[Opening Dataset content section]
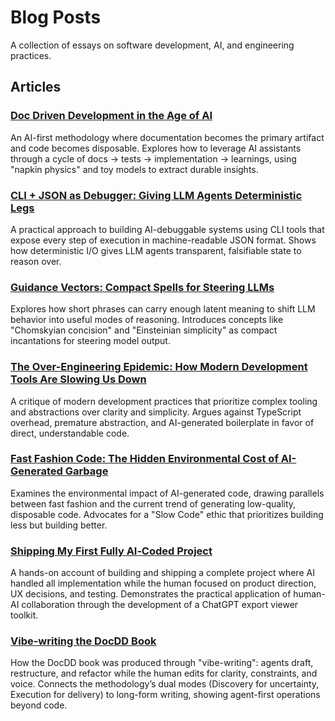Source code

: # Blog Posts

A collection of essays on software development, AI, and engineering practices.

## Articles

### [Doc Driven Development in the Age of AI](Doc%20Driven%20Development.md)
An AI-first methodology where documentation becomes the primary artifact and code becomes disposable. Explores how to leverage AI assistants through a cycle of docs → tests → implementation → learnings, using "napkin physics" and toy models to extract durable insights.

### [CLI + JSON as Debugger: Giving LLM Agents Deterministic Legs](CLI%20JSON%20Debugging.md)
A practical approach to building AI-debuggable systems using CLI tools that expose every step of execution in machine-readable JSON format. Shows how deterministic I/O gives LLM agents transparent, falsifiable state to reason over.

### [Guidance Vectors: Compact Spells for Steering LLMs](Guidance%20Vectors.md)
Explores how short phrases can carry enough latent meaning to shift LLM behavior into useful modes of reasoning. Introduces concepts like "Chomskyian concision" and "Einsteinian simplicity" as compact incantations for steering model output.

### [The Over-Engineering Epidemic: How Modern Development Tools Are Slowing Us Down](The%20Over-Engineering%20Epidemic.md)
A critique of modern development practices that prioritize complex tooling and abstractions over clarity and simplicity. Argues against TypeScript overhead, premature abstraction, and AI-generated boilerplate in favor of direct, understandable code.

### [Fast Fashion Code: The Hidden Environmental Cost of AI-Generated Garbage](Fast%20Fashion%20Code.md)
Examines the environmental impact of AI-generated code, drawing parallels between fast fashion and the current trend of generating low-quality, disposable code. Advocates for a "Slow Code" ethic that prioritizes building less but building better.

### [Shipping My First Fully AI‑Coded Project](First%20Vibecoded%20Project.md)
A hands-on account of building and shipping a complete project where AI handled all implementation while the human focused on product direction, UX decisions, and testing. Demonstrates the practical application of human-AI collaboration through the development of a ChatGPT export viewer toolkit.

### [Vibe-writing the DocDD Book](Vibewriting.md)
How the DocDD book was produced through "vibe-writing": agents draft, restructure, and refactor while the human edits for clarity, constraints, and voice. Connects the methodology’s dual modes (Discovery for uncertainty, Execution for delivery) to long-form writing, showing agent-first operations beyond code.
[Closing Dataset content section]
In the records above, find every line containing the word "that" and show it.

Output for this exercise:
A practical approach to building AI-debuggable systems using CLI tools that expose every step of execution in machine-readable JSON format. Shows how deterministic I/O gives LLM agents transparent, falsifiable state to reason over.
A critique of modern development practices that prioritize complex tooling and abstractions over clarity and simplicity. Argues against TypeScript overhead, premature abstraction, and AI-generated boilerplate in favor of direct, understandable code.
Examines the environmental impact of AI-generated code, drawing parallels between fast fashion and the current trend of generating low-quality, disposable code. Advocates for a "Slow Code" ethic that prioritizes building less but building better.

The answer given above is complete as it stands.